Reputation: 139
I wrote this code just so show the example that I'm having. I need to save the data I have to a csv then reopen it later but when I reload the data into a pandas dataframe from csv it now has an extra unnamed column at the front that I don't want and it's messing up my data when I try to do .drop_duplicates() because each row now has its own number and every I reopen it from a csv it will have a new row of number at the front, just making everything worse. How do I make it so it doesn't have this?
import numpy as np
import pandas as pd
df = pd.DataFrame(np.random.randn(100,4), columns=list('ABCD'))
df.to_csv('data.csv')
print(df.head())
df1 = pd.read_csv('data.csv')
print(df1.head())
Upvotes: 1
Views: 1089
Reputation: 139
The solution was super easy.

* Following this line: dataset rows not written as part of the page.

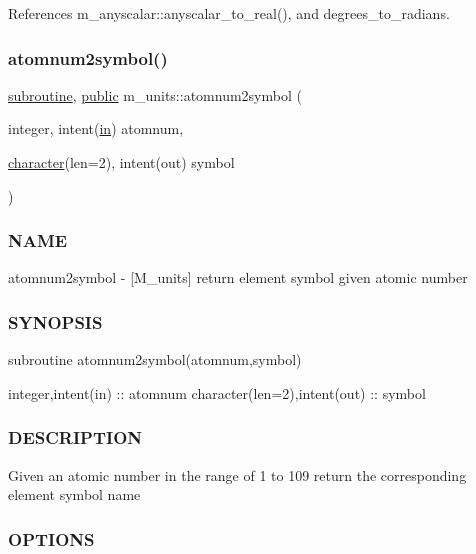 References m\+\_\+anyscalar\+::anyscalar\+\_\+to\+\_\+real(), and degrees\+\_\+to\+\_\+radians.

\mbox{\label{namespacem__units_a09d8d6552dedf64faf635ea0ea6606ab}} 
\subsubsection{\texorpdfstring{atomnum2symbol()}{atomnum2symbol()}}
{\footnotesize\ttfamily \hyperlink{M__stopwatch_83_8txt_acfbcff50169d691ff02d4a123ed70482}{subroutine}, \hyperlink{M__stopwatch_83_8txt_a2f74811300c361e53b430611a7d1769f}{public} m\+\_\+units\+::atomnum2symbol (\begin{DoxyParamCaption}\item[{integer, intent(\hyperlink{M__journal_83_8txt_afce72651d1eed785a2132bee863b2f38}{in})}]{atomnum,  }\item[{\hyperlink{option__stopwatch_83_8txt_abd4b21fbbd175834027b5224bfe97e66}{character}(len=2), intent(out)}]{symbol }\end{DoxyParamCaption})}



\subsubsection*{N\+A\+ME}

atomnum2symbol -\/ \mbox{[}M\+\_\+units\mbox{]} return element symbol given atomic number \subsubsection*{S\+Y\+N\+O\+P\+S\+IS}

subroutine atomnum2symbol(atomnum,symbol)

integer,intent(in) \+:\+: atomnum character(len=2),intent(out) \+:\+: symbol

\subsubsection*{D\+E\+S\+C\+R\+I\+P\+T\+I\+ON}

Given an atomic number in the range of 1 to 109 return the corresponding element symbol name

\subsubsection*{O\+P\+T\+I\+O\+NS}

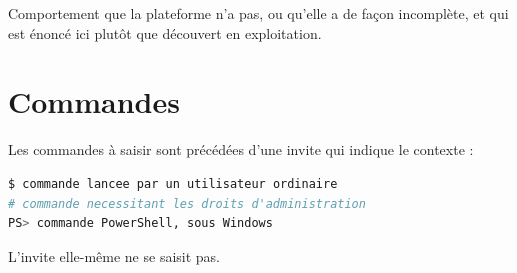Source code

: \begin{tcolorbox}[colback=red!4!white, colframe=darkred,
  title=\textbf{Limitation connue}, fonttitle=\bfseries, boxrule=0.6pt]
Comportement que la plateforme n'a pas, ou qu'elle a de fa\c{c}on incompl\`ete,
et qui est \'enonc\'e ici plut\^ot que d\'ecouvert en exploitation.
\end{tcolorbox}

\section*{Commandes}

Les commandes \`a saisir sont pr\'ec\'ed\'ees d'une invite qui indique le
contexte :

\begin{lstlisting}[language=bash]
$ commande lancee par un utilisateur ordinaire
# commande necessitant les droits d'administration
PS> commande PowerShell, sous Windows
\end{lstlisting}

L'invite elle-m\^eme ne se saisit pas.
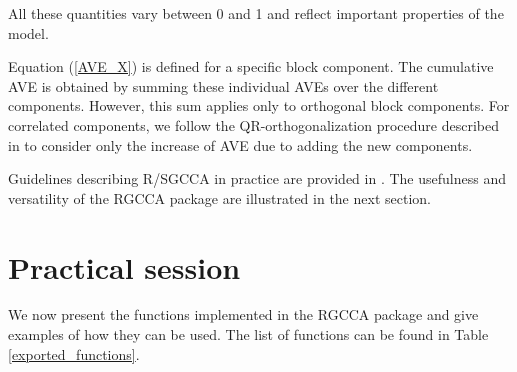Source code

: \documentclass[
]{jss}
\begin{document}
All these quantities vary between 0 and 1 and reflect important
properties of the model.

Equation (\ref{AVE_X}) is defined for a specific block component. The
cumulative AVE is obtained by summing these individual AVEs over the
different components. However, this sum applies only to orthogonal block
components. For correlated components, we follow the
QR-orthogonalization procedure described in \cite{Zou2006} to consider
only the increase of AVE due to adding the new components.

Guidelines describing R/SGCCA in practice are provided in
\cite{Garali2018}. The usefulness and versatility of the RGCCA package
are illustrated in the next section.

\hypertarget{practical-session}{%
\section{Practical session}\label{practical-session}}

We now present the functions implemented in the RGCCA package and give
examples of how they can be used. The list of functions can be found in
Table \ref{exported_functions}.
\end{document}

I needed to do
df.to_csv('data.csv', index= False)
Upvotes: 0
Reputation: 77357
Its the dataframe index. You can turn that off with
df.to_csv('data.csv', index=False)
The docs are the first stop to learn the different options you have when writing. pandas.DataFrame.to_csv
Upvotes: 1
Reputation: 15488
While reading, you can prevent columns with empty rows like:
df = pd.read_csv("data.csv").dropna()
Upvotes: 0